Obamacare Site Tells Users to Change Passwords, Because Heartbleed Sucks, A Lot
Uh-oh: what is widely considered the biggest and most threatening flaw the web has ever seen may not just have impacted your Google and Facebook accounts, it could also be affecting Obamacare now, too. On Saturday, the administration urged users to change their passwords on Healthcare.gov because of the Heartbleed bug — although only as a "precaution," they emphasized. Which probably means you should get a new password, and soon.
The Heartbleed bug — a gaping flaw in the online security software OpenSSL, discovered earlier this month — essentially puts all of your personal information at risk, including passwords, banking information and emails. Because the software is pretty much the most popular encryption software available, it's used by all your trusted internet favorites, including Facebook, Google and Amazon — all of which, it turns out, haven't actually been able to protect your data.
Although the administration is maintaining that there's no reason to think the insurance website has, in fact, been affected by Heartbleed, a review of the Healthcare.gov is still ongoing and — just to be absolutely sure that all the stored data is safe — login information must now be updated.

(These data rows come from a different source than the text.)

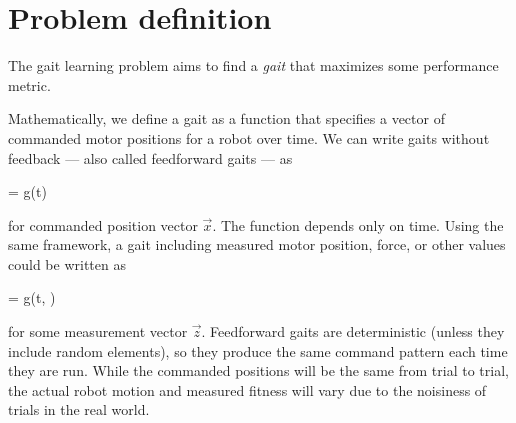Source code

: \section{Problem definition}
%
%
%
%
%


The gait learning problem aims to find a \emph{gait} that maximizes
some performance metric.

Mathematically, we define a gait as a function that specifies
a vector of commanded motor positions for a robot over time.
We can write gaits without feedback --- also called feedforward gaits
--- as

\be
{} = g(t)
\ee

\noindent for commanded position vector $\vec{x}$.  The
function depends only on time.  Using the same framework, a gait
including measured motor position, force, or other values could be
written as

\be
{} = g(t, )
\ee

\noindent for some measurement vector $\vec{z}$.  Feedforward gaits
are deterministic (unless they include random elements), so they
produce the same command pattern each time they are run.  While the
commanded positions will be the same from trial to trial, the actual
robot motion and measured fitness will vary due to the noisiness of
trials in the real world.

Reads the message on Healthcare.gov Saturday:
HealthCare.gov uses many layers of protections to secure your information. While there's no indication that any personal information has ever been at risk, we have taken steps to address Heartbleed issues and reset consumers' passwords out of an abundance of caution. This means the next time you visit the website, you'll need to create a new password. We strongly recommend you create a unique password – not one that you've already used on other websites.
As might be expected, certain members of Congress have made use of this announcement as fodder to once again attack Obamacare. “Even though IT experts asked HHS to include provisions in their final rules that would require the federal government to notify someone if their personal information has been breached, they declined to do so,” Rep. Diane Black (R-Tenn.) said in a statement. “This astonishing failure leaves millions of Americans vulnerable to cyber threats and identity theft, and the news today that users are being asked to change their passwords speaks volumes to the websites continued vulnerability.”

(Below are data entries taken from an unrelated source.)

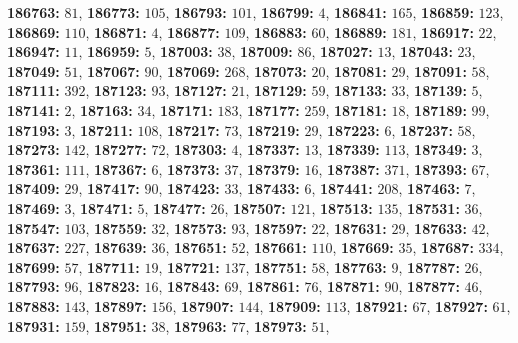 \textsf{\bfseries 186763:} $81$, \textsf{\bfseries 186773:} $105$, \textsf{\bfseries 186793:} $101$, \textsf{\bfseries 186799:} $4$, \textsf{\bfseries 186841:} $165$, \textsf{\bfseries 186859:} $123$, \textsf{\bfseries 186869:} $110$, \textsf{\bfseries 186871:} $4$, \textsf{\bfseries 186877:} $109$, \textsf{\bfseries 186883:} $60$, \textsf{\bfseries 186889:} $181$, \textsf{\bfseries 186917:} $22$, \textsf{\bfseries 186947:} $11$, \textsf{\bfseries 186959:} $5$, \textsf{\bfseries 187003:} $38$, \textsf{\bfseries 187009:} $86$, \textsf{\bfseries 187027:} $13$, \textsf{\bfseries 187043:} $23$, \textsf{\bfseries 187049:} $51$, \textsf{\bfseries 187067:} $90$, \textsf{\bfseries 187069:} $268$, \textsf{\bfseries 187073:} $20$, \textsf{\bfseries 187081:} $29$, \textsf{\bfseries 187091:} $58$, \textsf{\bfseries 187111:} $392$, \textsf{\bfseries 187123:} $93$, \textsf{\bfseries 187127:} $21$, \textsf{\bfseries 187129:} $59$, \textsf{\bfseries 187133:} $33$, \textsf{\bfseries 187139:} $5$, \textsf{\bfseries 187141:} $2$, \textsf{\bfseries 187163:} $34$, \textsf{\bfseries 187171:} $183$, \textsf{\bfseries 187177:} $259$, \textsf{\bfseries 187181:} $18$, \textsf{\bfseries 187189:} $99$, \textsf{\bfseries 187193:} $3$, \textsf{\bfseries 187211:} $108$, \textsf{\bfseries 187217:} $73$, \textsf{\bfseries 187219:} $29$, \textsf{\bfseries 187223:} $6$, \textsf{\bfseries 187237:} $58$, \textsf{\bfseries 187273:} $142$, \textsf{\bfseries 187277:} $72$, \textsf{\bfseries 187303:} $4$, \textsf{\bfseries 187337:} $13$, \textsf{\bfseries 187339:} $113$, \textsf{\bfseries 187349:} $3$, \textsf{\bfseries 187361:} $111$, \textsf{\bfseries 187367:} $6$, \textsf{\bfseries 187373:} $37$, \textsf{\bfseries 187379:} $16$, \textsf{\bfseries 187387:} $371$, \textsf{\bfseries 187393:} $67$, \textsf{\bfseries 187409:} $29$, \textsf{\bfseries 187417:} $90$, \textsf{\bfseries 187423:} $33$, \textsf{\bfseries 187433:} $6$, \textsf{\bfseries 187441:} $208$, \textsf{\bfseries 187463:} $7$, \textsf{\bfseries 187469:} $3$, \textsf{\bfseries 187471:} $5$, \textsf{\bfseries 187477:} $26$, \textsf{\bfseries 187507:} $121$, \textsf{\bfseries 187513:} $135$, \textsf{\bfseries 187531:} $36$, \textsf{\bfseries 187547:} $103$, \textsf{\bfseries 187559:} $32$, \textsf{\bfseries 187573:} $93$, \textsf{\bfseries 187597:} $22$, \textsf{\bfseries 187631:} $29$, \textsf{\bfseries 187633:} $42$, \textsf{\bfseries 187637:} $227$, \textsf{\bfseries 187639:} $36$, \textsf{\bfseries 187651:} $52$, \textsf{\bfseries 187661:} $110$, \textsf{\bfseries 187669:} $35$, \textsf{\bfseries 187687:} $334$, \textsf{\bfseries 187699:} $57$, \textsf{\bfseries 187711:} $19$, \textsf{\bfseries 187721:} $137$, \textsf{\bfseries 187751:} $58$, \textsf{\bfseries 187763:} $9$, \textsf{\bfseries 187787:} $26$, \textsf{\bfseries 187793:} $96$, \textsf{\bfseries 187823:} $16$, \textsf{\bfseries 187843:} $69$, \textsf{\bfseries 187861:} $76$, \textsf{\bfseries 187871:} $90$, \textsf{\bfseries 187877:} $46$, \textsf{\bfseries 187883:} $143$, \textsf{\bfseries 187897:} $156$, \textsf{\bfseries 187907:} $144$, \textsf{\bfseries 187909:} $113$, \textsf{\bfseries 187921:} $67$, \textsf{\bfseries 187927:} $61$, \textsf{\bfseries 187931:} $159$, \textsf{\bfseries 187951:} $38$, \textsf{\bfseries 187963:} $77$, \textsf{\bfseries 187973:} $51$, 

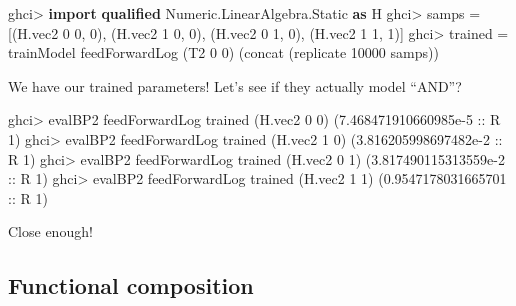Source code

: \documentclass[]{article}
\newenvironment{Shaded}{}{}
\newcommand{\DataTypeTok}[1]{\textcolor[rgb]{0.56,0.13,0.00}{#1}}
\newcommand{\DecValTok}[1]{\textcolor[rgb]{0.25,0.63,0.44}{#1}}
\newcommand{\FloatTok}[1]{\textcolor[rgb]{0.25,0.63,0.44}{#1}}
\newcommand{\FunctionTok}[1]{\textcolor[rgb]{0.02,0.16,0.49}{#1}}
\newcommand{\KeywordTok}[1]{\textcolor[rgb]{0.00,0.44,0.13}{\textbf{#1}}}
\newcommand{\NormalTok}[1]{#1}
\newcommand{\OtherTok}[1]{\textcolor[rgb]{0.00,0.44,0.13}{#1}}
\begin{document}
\begin{Shaded}
\begin{Highlighting}[]
\NormalTok{ghci}\FunctionTok{>} \KeywordTok{import} \KeywordTok{qualified} \DataTypeTok{Numeric.LinearAlgebra.Static} \KeywordTok{as} \DataTypeTok{H}
\NormalTok{ghci}\FunctionTok{>}\NormalTok{ samps }\FunctionTok{=}\NormalTok{ [(H.vec2 }\DecValTok{0} \DecValTok{0}\NormalTok{, }\DecValTok{0}\NormalTok{), (H.vec2 }\DecValTok{1} \DecValTok{0}\NormalTok{, }\DecValTok{0}\NormalTok{), (H.vec2 }\DecValTok{0} \DecValTok{1}\NormalTok{, }\DecValTok{0}\NormalTok{), (H.vec2 }\DecValTok{1} \DecValTok{1}\NormalTok{, }\DecValTok{1}\NormalTok{)]}
\NormalTok{ghci}\FunctionTok{>}\NormalTok{ trained }\FunctionTok{=}\NormalTok{ trainModel feedForwardLog (}\DataTypeTok{T2} \DecValTok{0} \DecValTok{0}\NormalTok{) (concat (replicate }\DecValTok{10000}\NormalTok{ samps))}
\end{Highlighting}
\end{Shaded}

We have our trained parameters! Let's see if they actually model ``AND''?

\begin{Shaded}
\begin{Highlighting}[]
\NormalTok{ghci}\FunctionTok{>}\NormalTok{ evalBP2 feedForwardLog trained (H.vec2 }\DecValTok{0} \DecValTok{0}\NormalTok{)}
\NormalTok{(}\FloatTok{7.468471910660985e-5}\OtherTok{ ::} \DataTypeTok{R} \DecValTok{1}\NormalTok{)}
\NormalTok{ghci}\FunctionTok{>}\NormalTok{ evalBP2 feedForwardLog trained (H.vec2 }\DecValTok{1} \DecValTok{0}\NormalTok{)}
\NormalTok{(}\FloatTok{3.816205998697482e-2}\OtherTok{ ::} \DataTypeTok{R} \DecValTok{1}\NormalTok{)}
\NormalTok{ghci}\FunctionTok{>}\NormalTok{ evalBP2 feedForwardLog trained (H.vec2 }\DecValTok{0} \DecValTok{1}\NormalTok{)}
\NormalTok{(}\FloatTok{3.817490115313559e-2}\OtherTok{ ::} \DataTypeTok{R} \DecValTok{1}\NormalTok{)}
\NormalTok{ghci}\FunctionTok{>}\NormalTok{ evalBP2 feedForwardLog trained (H.vec2 }\DecValTok{1} \DecValTok{1}\NormalTok{)}
\NormalTok{(}\FloatTok{0.9547178031665701}\OtherTok{ ::} \DataTypeTok{R} \DecValTok{1}\NormalTok{)}
\end{Highlighting}
\end{Shaded}

Close enough!

\hypertarget{functional-composition}{%
\subsection{Functional composition}\label{functional-composition}}
\end{document}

Officials have also indicated that mandated updating of login information may not just be limited to Healthcare.gov — other government websites (like those on the WhiteHouse.gov petitions page) may be asking for the same thing over the next few days. The irony of these notices can't be ignored — just last week, it was revealed (unsurprisingly) that the National Security Agency knew about (and even utilized) the Heartbleed bug to collect intelligence over the last two years. So, uh, whoops?